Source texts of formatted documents

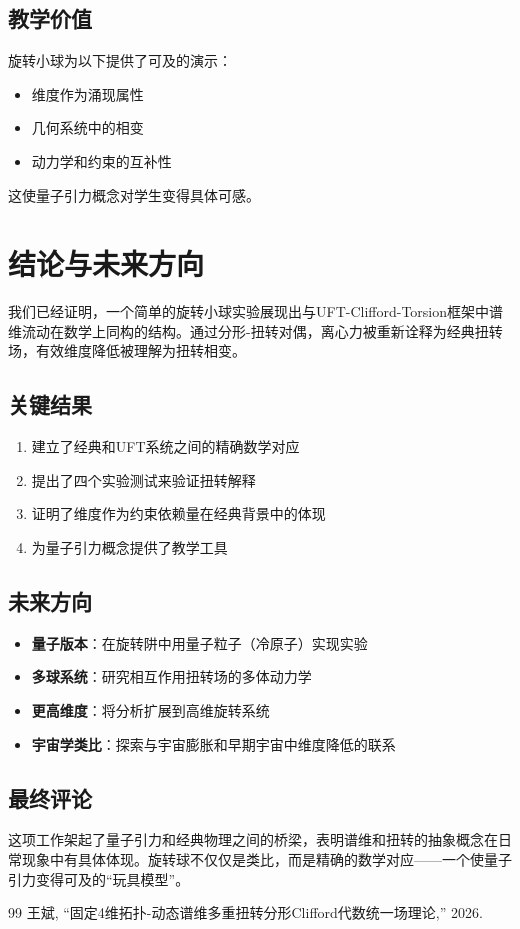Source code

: \documentclass[12pt,a4paper]{article}
\begin{document}
\subsection{教学价值}

旋转小球为以下提供了可及的演示：
\begin{itemize}
    \item 维度作为涌现属性
    \item 几何系统中的相变
    \item 动力学和约束的互补性
\end{itemize}

这使量子引力概念对学生变得具体可感。

\section{结论与未来方向}
\label{sec:conclusion}

我们已经证明，一个简单的旋转小球实验展现出与UFT-Clifford-Torsion框架中谱维流动在数学上同构的结构。通过分形-扭转对偶，离心力被重新诠释为经典扭转场，有效维度降低被理解为扭转相变。

\subsection{关键结果}

\begin{enumerate}
    \item 建立了经典和UFT系统之间的精确数学对应
    \item 提出了四个实验测试来验证扭转解释
    \item 证明了维度作为约束依赖量在经典背景中的体现
    \item 为量子引力概念提供了教学工具
\end{enumerate}

\subsection{未来方向}

\begin{itemize}
    \item \textbf{量子版本}：在旋转阱中用量子粒子（冷原子）实现实验
    \item \textbf{多球系统}：研究相互作用扭转场的多体动力学
    \item \textbf{更高维度}：将分析扩展到高维旋转系统
    \item \textbf{宇宙学类比}：探索与宇宙膨胀和早期宇宙中维度降低的联系
\end{itemize}

\subsection{最终评论}

这项工作架起了量子引力和经典物理之间的桥梁，表明谱维和扭转的抽象概念在日常现象中有具体体现。旋转球不仅仅是类比，而是精确的数学对应——一个使量子引力变得可及的``玩具模型''。

\begin{thebibliography}{99}
 王斌, ``固定4维拓扑-动态谱维多重扭转分形Clifford代数统一场理论,'' 2026.
\end{thebibliography}
\end{document}

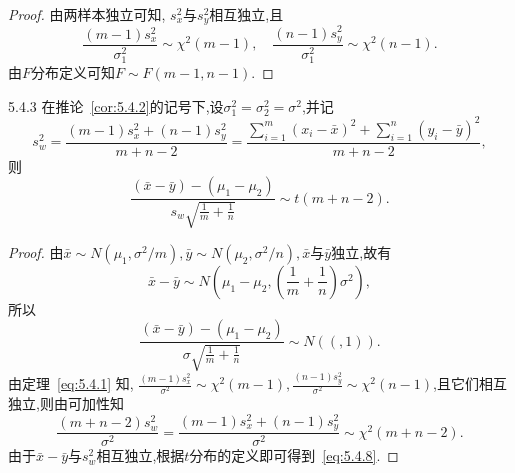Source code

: \begin{proof}
由两样本独立可知, $s_x^2$与$s_y^2$相互独立,且
\[\frac{(m-1)s_x^2}{\sigma_1^2}\sim\chi^2(m-1),\quad
\frac{(n-1)s_y^2}{\sigma_1^2}\sim\chi^2(n-1).\]
由$F$分布定义可知$F\sim F(m-1,n-1)$.
\end{proof}
\begin{corollary}{}{5.4.3}
在推论~\ref{cor:5.4.2}的记号下,设$\sigma_1^2=\sigma_2^2=\sigma^2$,并记
\[
s_{w}^{2}=\frac{\left( m-1 \right) s_{x}^{2}+\left( n-1 \right) s_{y}^{2}}{m+n-2}=\frac{\sum_{i=1}^m{\left( x_i-\bar{x} \right) ^2}+\sum_{i=1}^n{\left( y_i-\bar{y} \right) ^2}}{m+n-2},
\]
则
\begin{equation}\label{eq:5.4.8}
\frac{\left( \bar{x}-\bar{y} \right) -\left( \mu _1-\mu _2 \right)}{s_w\sqrt{\frac{1}{m}+\frac{1}{n}}}\sim t\left( m+n-2 \right).
\end{equation}
\end{corollary}
\begin{proof}
由$\bar x\sim N(\mu_1,\sigma^2/m),\bar y\sim N(\mu_2,\sigma^2/n),\bar x$与$\bar y$独立,故有
\[\bar x-\bar y\sim N\left(\mu_1-\mu_2,\left(\frac1m+\frac1n\right)\sigma^2\right),\]
所以
\begin{equation}\label{eq:5.4.9}
\frac{\left( \bar{x}-\bar{y} \right) -\left( \mu _1-\mu _2 \right)}{\sigma \sqrt{\frac{1}{m}+\frac{1}{n}}}\sim N\left( \left( ,1 \right) \right).
\end{equation}
由定理~\ref{eq:5.4.1} 知, $\frac{(m-1)s_x^2}{\sigma^2}\sim\chi^2(m-1),
\frac{(n-1)s_y^2}{\sigma^2}\sim\chi^2(n-1)$,且它们相互独立,则由可加性知
\begin{equation}\label{eq:5.4.10}
\frac{\left( m+n-2 \right) s_{w}^{2}}{\sigma ^2}=\frac{\left( m-1 \right) s_{x}^{2}+\left( n-1 \right) s_{y}^{2}}{\sigma ^2}\sim \chi ^2\left( m+n-2 \right).
\end{equation}
由于$\bar x-\bar y$与$s_w^2$相互独立,根据$t$分布的定义即可得到~\eqref{eq:5.4.8}.
\end{proof}
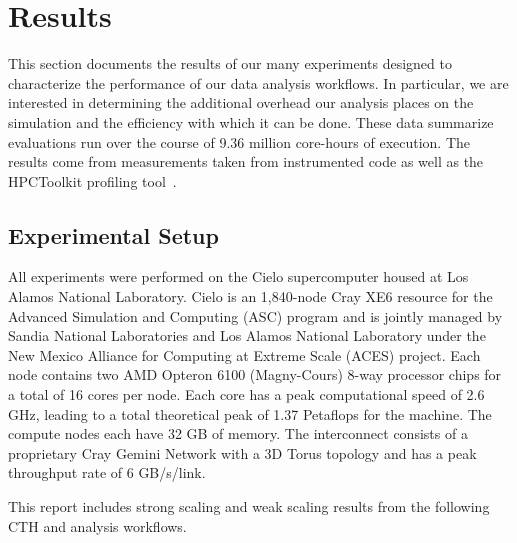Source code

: \section{Results}
\label{sec:Results}

This section documents the results of our many experiments designed to
characterize the performance of our data analysis workflows.  In
particular, we are interested in determining the additional overhead our
analysis places on the simulation and the efficiency with which it can be
done.  These data summarize evaluations run over the course of 9.36 million
core-hours of execution.  The results come from measurements taken from
instrumented code as well as the HPCToolkit profiling
tool~\cite{adhianto:hpctoolkit}.

\subsection{Experimental Setup}

All experiments were performed on the Cielo supercomputer housed at Los Alamos
National Laboratory.  Cielo is an 1,840-node Cray XE6 resource for the Advanced
Simulation and Computing (ASC) program and is jointly managed by Sandia National
Laboratories and Los Alamos National Laboratory under the New Mexico
Alliance for Computing at Extreme Scale (ACES) project.  Each node contains
two AMD Opteron 6100 (Magny-Cours) 8-way processor chips for a total of 16 cores
per node.  Each core has a peak computational speed of 2.6 GHz, leading to a total
theoretical peak of 1.37 Petaflops for the machine. The compute nodes each
have 32 GB of memory.  The interconnect consists of a proprietary Cray Gemini
Network with a 3D Torus topology and has a peak throughput rate of 6 GB/s/link.

This report includes strong scaling and weak scaling results from the
following CTH and analysis workflows.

Aim of the exercise -> Please state how many lines of the entries above include the string "sqrt", giving the number and nothing more.

Written solution -> 2